*** PROVIDED MATERIAL ***

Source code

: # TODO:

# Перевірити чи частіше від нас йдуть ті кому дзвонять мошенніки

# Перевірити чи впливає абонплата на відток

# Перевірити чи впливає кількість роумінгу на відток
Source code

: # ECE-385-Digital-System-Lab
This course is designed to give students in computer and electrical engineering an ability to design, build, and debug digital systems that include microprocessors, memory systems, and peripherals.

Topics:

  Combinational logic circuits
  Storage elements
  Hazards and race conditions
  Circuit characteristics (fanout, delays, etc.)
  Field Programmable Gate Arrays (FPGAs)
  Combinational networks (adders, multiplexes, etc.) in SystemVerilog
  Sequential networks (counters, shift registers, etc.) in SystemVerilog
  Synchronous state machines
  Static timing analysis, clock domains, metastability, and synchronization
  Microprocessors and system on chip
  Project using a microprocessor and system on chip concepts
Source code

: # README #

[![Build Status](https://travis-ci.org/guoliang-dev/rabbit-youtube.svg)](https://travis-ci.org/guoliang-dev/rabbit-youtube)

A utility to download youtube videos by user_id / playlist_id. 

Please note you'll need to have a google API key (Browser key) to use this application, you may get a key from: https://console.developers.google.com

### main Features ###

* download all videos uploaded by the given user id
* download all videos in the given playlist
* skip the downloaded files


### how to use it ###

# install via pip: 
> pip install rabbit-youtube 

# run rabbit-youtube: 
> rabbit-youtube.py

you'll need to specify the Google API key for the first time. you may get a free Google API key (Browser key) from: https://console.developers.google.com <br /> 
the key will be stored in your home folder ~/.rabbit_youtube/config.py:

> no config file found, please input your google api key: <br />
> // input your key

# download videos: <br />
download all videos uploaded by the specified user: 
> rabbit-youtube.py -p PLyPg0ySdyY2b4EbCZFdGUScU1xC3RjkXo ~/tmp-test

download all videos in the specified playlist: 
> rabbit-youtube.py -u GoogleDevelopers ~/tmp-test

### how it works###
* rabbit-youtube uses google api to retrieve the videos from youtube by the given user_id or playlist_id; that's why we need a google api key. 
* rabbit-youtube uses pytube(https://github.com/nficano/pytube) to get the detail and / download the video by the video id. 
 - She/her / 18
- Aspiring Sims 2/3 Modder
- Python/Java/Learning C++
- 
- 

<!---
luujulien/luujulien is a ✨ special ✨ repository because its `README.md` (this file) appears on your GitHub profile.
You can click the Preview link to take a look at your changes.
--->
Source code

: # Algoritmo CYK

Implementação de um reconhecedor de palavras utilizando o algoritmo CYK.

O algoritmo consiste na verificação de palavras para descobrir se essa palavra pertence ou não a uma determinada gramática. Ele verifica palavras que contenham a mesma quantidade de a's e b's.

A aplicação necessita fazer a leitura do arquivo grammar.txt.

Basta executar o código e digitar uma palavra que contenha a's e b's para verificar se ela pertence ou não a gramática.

*** End of PROVIDED MATERIAL ***

TASK PROMPT — Copy all lines of the listing above that contain the string "Перевірити".

OUTPUT OF THE EXERCISE —
# Перевірити чи частіше від нас йдуть ті кому дзвонять мошенніки
# Перевірити чи впливає абонплата на відток
# Перевірити чи впливає кількість роумінгу на відток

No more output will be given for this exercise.